あの海に落ちた月に触れる

郷倉四季

矢山行人 十四歳

 彼女が十人いる男が最初に連絡をするのは十番目の女だ。


 同級生の男子がそういう話題で盛り上がっていた。女子のいない体育の着がえの最中だった。僕はとくに口を挟まず着がえを続けていた。

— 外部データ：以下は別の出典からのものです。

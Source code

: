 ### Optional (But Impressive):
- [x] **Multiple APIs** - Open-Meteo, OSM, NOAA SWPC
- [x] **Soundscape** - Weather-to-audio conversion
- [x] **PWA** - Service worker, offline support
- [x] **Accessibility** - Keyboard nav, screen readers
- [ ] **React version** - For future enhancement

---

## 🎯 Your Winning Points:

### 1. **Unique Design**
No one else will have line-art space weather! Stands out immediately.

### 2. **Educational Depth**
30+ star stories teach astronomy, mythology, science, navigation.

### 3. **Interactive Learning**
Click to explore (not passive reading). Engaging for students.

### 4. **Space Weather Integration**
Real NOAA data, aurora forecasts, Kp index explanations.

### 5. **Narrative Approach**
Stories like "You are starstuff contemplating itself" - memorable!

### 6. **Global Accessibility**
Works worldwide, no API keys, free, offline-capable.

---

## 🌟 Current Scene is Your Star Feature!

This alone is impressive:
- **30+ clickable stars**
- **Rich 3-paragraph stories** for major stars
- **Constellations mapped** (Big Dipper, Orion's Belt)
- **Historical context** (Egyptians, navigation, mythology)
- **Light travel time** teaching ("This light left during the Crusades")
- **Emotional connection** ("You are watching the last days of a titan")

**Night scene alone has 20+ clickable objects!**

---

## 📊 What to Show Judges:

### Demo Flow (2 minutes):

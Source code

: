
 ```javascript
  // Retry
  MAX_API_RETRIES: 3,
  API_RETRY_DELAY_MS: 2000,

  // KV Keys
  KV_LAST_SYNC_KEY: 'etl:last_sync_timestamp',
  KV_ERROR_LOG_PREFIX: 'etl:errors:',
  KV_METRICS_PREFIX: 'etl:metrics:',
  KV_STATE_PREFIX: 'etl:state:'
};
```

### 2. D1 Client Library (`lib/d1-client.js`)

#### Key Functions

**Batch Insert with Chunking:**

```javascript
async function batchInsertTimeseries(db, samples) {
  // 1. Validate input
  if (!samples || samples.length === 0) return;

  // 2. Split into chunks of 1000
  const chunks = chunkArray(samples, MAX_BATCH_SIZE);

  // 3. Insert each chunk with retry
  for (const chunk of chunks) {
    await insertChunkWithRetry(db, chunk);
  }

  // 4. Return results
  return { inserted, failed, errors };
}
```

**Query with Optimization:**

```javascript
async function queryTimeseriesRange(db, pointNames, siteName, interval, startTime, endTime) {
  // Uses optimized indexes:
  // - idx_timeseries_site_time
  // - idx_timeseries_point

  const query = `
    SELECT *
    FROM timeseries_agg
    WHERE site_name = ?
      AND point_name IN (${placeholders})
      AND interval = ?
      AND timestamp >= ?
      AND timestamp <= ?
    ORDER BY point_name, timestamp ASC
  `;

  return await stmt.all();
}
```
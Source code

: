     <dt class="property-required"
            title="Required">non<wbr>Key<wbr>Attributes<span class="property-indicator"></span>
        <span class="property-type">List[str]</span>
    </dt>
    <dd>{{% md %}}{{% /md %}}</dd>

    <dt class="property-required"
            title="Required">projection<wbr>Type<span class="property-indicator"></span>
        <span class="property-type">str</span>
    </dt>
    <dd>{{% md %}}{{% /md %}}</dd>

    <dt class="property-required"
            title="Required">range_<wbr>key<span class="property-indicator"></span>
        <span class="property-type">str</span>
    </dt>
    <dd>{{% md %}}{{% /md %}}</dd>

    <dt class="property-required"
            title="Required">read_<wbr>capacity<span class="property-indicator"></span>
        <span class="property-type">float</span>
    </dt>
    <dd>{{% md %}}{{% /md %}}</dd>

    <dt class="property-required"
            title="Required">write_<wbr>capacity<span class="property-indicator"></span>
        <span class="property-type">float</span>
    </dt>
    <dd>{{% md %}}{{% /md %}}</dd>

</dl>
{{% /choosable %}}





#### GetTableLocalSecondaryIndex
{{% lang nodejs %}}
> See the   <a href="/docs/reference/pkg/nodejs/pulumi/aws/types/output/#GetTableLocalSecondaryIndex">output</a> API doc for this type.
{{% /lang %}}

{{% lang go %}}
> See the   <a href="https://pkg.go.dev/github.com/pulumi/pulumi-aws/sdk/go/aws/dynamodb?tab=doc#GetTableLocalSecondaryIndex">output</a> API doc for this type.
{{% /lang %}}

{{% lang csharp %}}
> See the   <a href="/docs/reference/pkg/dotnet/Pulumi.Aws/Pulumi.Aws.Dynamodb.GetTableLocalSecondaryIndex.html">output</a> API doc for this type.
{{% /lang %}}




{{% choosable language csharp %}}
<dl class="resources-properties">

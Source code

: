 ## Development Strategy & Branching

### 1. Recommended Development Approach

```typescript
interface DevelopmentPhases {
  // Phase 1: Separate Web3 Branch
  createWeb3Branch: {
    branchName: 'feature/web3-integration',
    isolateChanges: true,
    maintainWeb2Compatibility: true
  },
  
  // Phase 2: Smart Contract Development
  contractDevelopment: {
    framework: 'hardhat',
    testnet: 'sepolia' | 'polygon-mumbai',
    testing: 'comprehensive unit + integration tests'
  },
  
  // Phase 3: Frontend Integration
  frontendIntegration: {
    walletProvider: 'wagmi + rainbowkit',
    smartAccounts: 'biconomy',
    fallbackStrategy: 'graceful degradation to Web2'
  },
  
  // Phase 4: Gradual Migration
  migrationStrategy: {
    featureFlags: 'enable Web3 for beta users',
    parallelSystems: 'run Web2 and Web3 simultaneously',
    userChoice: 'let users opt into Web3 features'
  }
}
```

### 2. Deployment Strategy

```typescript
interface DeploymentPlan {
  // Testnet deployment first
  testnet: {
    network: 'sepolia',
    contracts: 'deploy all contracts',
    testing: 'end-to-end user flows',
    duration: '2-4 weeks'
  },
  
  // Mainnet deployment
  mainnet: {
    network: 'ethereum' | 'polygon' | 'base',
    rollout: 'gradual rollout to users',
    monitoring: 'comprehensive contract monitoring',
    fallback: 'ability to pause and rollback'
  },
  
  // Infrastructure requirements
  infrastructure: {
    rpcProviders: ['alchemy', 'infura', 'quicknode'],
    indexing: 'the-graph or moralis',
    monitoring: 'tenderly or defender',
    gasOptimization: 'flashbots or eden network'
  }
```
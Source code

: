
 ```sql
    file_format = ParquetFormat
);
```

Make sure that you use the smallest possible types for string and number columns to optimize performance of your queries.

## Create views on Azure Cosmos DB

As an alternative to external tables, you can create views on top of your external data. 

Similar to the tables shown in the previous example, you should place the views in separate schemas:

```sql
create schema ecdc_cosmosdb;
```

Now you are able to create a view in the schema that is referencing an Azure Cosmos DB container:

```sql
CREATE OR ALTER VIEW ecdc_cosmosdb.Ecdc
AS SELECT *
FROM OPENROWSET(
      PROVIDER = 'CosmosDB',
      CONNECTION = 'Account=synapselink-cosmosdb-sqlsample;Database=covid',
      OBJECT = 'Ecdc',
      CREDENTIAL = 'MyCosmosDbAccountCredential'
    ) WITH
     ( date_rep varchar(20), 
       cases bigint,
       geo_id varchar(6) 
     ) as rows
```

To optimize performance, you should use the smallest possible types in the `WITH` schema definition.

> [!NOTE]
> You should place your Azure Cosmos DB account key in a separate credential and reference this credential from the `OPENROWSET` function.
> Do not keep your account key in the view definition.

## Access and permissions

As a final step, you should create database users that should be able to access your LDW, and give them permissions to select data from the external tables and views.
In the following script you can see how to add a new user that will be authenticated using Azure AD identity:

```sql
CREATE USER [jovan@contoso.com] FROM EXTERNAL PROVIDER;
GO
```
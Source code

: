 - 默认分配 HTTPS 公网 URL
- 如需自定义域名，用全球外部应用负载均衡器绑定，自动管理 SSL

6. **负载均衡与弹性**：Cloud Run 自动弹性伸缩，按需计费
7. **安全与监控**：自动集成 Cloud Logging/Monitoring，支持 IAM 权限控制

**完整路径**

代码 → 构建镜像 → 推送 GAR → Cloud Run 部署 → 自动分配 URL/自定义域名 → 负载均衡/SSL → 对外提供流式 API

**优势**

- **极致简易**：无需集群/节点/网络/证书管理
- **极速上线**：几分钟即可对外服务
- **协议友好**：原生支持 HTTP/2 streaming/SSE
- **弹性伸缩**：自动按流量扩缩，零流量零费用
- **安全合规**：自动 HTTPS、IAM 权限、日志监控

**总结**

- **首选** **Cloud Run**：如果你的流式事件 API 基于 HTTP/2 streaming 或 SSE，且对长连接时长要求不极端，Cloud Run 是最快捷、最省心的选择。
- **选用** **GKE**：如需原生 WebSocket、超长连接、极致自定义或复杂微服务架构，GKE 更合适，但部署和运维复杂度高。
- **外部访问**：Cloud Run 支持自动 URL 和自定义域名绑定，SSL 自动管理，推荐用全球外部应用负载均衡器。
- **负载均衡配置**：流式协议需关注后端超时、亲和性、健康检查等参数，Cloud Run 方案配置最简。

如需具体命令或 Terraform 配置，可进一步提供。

「絶対、十番目の女だって! だって、そいつに嫌われても、他に九人の彼女がいんだぞ? なら気を使う必要はないじゃん。それって、やりたい放題ってことだぜ。最高だろ? なぁミヤ?」


 話を振られたミヤは

「そーかぁ?」と言いながら、一瞬だけ僕を見たのが分かった。

 僕は気付かないふりをした。


 その日の放課後、屋上に通じる階段の最後の踊り場で待っていたミヤは不満げな表情をしていた。理由は体育の着がえ中の話題以外になかった。


「どう思うよ、行人?」


「そうだなぁ」


「俺だったら、十人の彼女がいたとしても、一番好きな子に最初に連絡するぞ。だって、一番好きな子なんだから」


 理由はそれだけで十分だろ? という顔をするミヤに僕も概ね同意するつもりだった。が、本心を言えば、僕はよく分からなかった。


「もちろん、僕も一番好きな子と一緒にいたいけどさ」

 と僕は言った。「その結果、喧嘩するかも知れないし、一番好きだからこそ、しんどいなって思う瞬間があるかも知れないよ」


「いや、だからさ。その喧嘩とか、しんどいってことを含めて一緒にいるのが恋愛なんじゃねーの?」


「そうなのかなぁ」


「クラスの連中は恋愛ってものを分かってねーよ」


 多分、僕も恋愛ってものを分かっていない。

「でもさ、僕たちはまだ十四歳で、社会的にも肉体的にも未熟だろ? 一番好きな女の子が、これからもずっと一番とは限らないだろ。一緒に居たいと願えば、ずっと居られるとも限らないし」


「だからこそ、だろ」

 とミヤはすかさず言った。「一緒にずっと居られないかも知れないから、今一緒に居んだよ」


「その後に、辛くて苦しい結果があるとしても?」


「生きていればさ、辛くて苦しいことは避けられないじゃん。だからこそさ、彼女を十人作る暇なんてないし、十番目の女の子に連絡せずに、一番好きな子と長く一緒にいるべきなんだよ」


「その通りだと思う」


 頷きながら、僕はまったく逆のことを考えていた。


 一緒に居ないからこそ、相手を大切に想うという瞬間が世の中にはある。

 中学二年の僕に、その具体的な例を出すことはできないけれど、それはおそらく大きく間違った結論ではないように思った。